# EXERCISE REQUIREMENTS
Write out the whole listing. Leave out nothing.

┌──

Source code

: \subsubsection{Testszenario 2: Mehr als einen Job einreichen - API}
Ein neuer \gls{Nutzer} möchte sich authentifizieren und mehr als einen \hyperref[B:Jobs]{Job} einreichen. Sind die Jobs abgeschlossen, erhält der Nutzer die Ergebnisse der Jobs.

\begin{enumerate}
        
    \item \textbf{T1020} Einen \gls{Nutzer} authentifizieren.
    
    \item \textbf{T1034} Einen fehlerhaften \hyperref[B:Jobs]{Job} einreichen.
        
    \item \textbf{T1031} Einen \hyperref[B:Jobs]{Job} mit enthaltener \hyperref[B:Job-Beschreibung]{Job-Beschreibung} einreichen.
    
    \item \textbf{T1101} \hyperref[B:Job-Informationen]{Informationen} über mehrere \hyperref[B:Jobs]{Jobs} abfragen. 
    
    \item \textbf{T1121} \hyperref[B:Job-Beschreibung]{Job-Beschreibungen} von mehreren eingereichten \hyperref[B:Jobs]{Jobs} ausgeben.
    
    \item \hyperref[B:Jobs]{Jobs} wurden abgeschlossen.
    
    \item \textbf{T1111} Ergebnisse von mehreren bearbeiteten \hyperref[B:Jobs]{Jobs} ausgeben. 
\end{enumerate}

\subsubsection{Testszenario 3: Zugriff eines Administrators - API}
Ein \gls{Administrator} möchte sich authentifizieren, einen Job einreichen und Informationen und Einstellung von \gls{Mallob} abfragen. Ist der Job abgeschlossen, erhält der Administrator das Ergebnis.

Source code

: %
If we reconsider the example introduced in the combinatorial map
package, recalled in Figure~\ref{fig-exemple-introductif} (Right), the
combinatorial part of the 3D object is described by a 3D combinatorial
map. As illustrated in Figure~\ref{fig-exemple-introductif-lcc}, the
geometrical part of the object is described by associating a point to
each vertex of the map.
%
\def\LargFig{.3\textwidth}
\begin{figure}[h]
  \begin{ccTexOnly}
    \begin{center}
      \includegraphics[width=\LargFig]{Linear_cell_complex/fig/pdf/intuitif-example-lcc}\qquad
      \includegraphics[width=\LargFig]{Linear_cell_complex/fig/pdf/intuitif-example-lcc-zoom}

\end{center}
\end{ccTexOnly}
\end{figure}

└──

# RESPONSE TO THIS TASK
Source code

: \subsubsection{Testszenario 2: Mehr als einen Job einreichen - API}
Ein neuer \gls{Nutzer} möchte sich authentifizieren und mehr als einen \hyperref[B:Jobs]{Job} einreichen. Sind die Jobs abgeschlossen, erhält der Nutzer die Ergebnisse der Jobs.

\begin{enumerate}
        
    \item \textbf{T1020} Einen \gls{Nutzer} authentifizieren.
    
    \item \textbf{T1034} Einen fehlerhaften \hyperref[B:Jobs]{Job} einreichen.
        
    \item \textbf{T1031} Einen \hyperref[B:Jobs]{Job} mit enthaltener \hyperref[B:Job-Beschreibung]{Job-Beschreibung} einreichen.
    
    \item \textbf{T1101} \hyperref[B:Job-Informationen]{Informationen} über mehrere \hyperref[B:Jobs]{Jobs} abfragen. 
    
    \item \textbf{T1121} \hyperref[B:Job-Beschreibung]{Job-Beschreibungen} von mehreren eingereichten \hyperref[B:Jobs]{Jobs} ausgeben.
    
    \item \hyperref[B:Jobs]{Jobs} wurden abgeschlossen.
    
    \item \textbf{T1111} Ergebnisse von mehreren bearbeiteten \hyperref[B:Jobs]{Jobs} ausgeben. 
\end{enumerate}

\subsubsection{Testszenario 3: Zugriff eines Administrators - API}
Ein \gls{Administrator} möchte sich authentifizieren, einen Job einreichen und Informationen und Einstellung von \gls{Mallob} abfragen. Ist der Job abgeschlossen, erhält der Administrator das Ergebnis.

Source code

: %
If we reconsider the example introduced in the combinatorial map
package, recalled in Figure~\ref{fig-exemple-introductif} (Right), the
combinatorial part of the 3D object is described by a 3D combinatorial
map. As illustrated in Figure~\ref{fig-exemple-introductif-lcc}, the
geometrical part of the object is described by associating a point to
each vertex of the map.
%
\def\LargFig{.3\textwidth}
\begin{figure}[h]
  \begin{ccTexOnly}
    \begin{center}
      \includegraphics[width=\LargFig]{Linear_cell_complex/fig/pdf/intuitif-example-lcc}\qquad
      \includegraphics[width=\LargFig]{Linear_cell_complex/fig/pdf/intuitif-example-lcc-zoom}

\end{center}
\end{ccTexOnly}
\end{figure}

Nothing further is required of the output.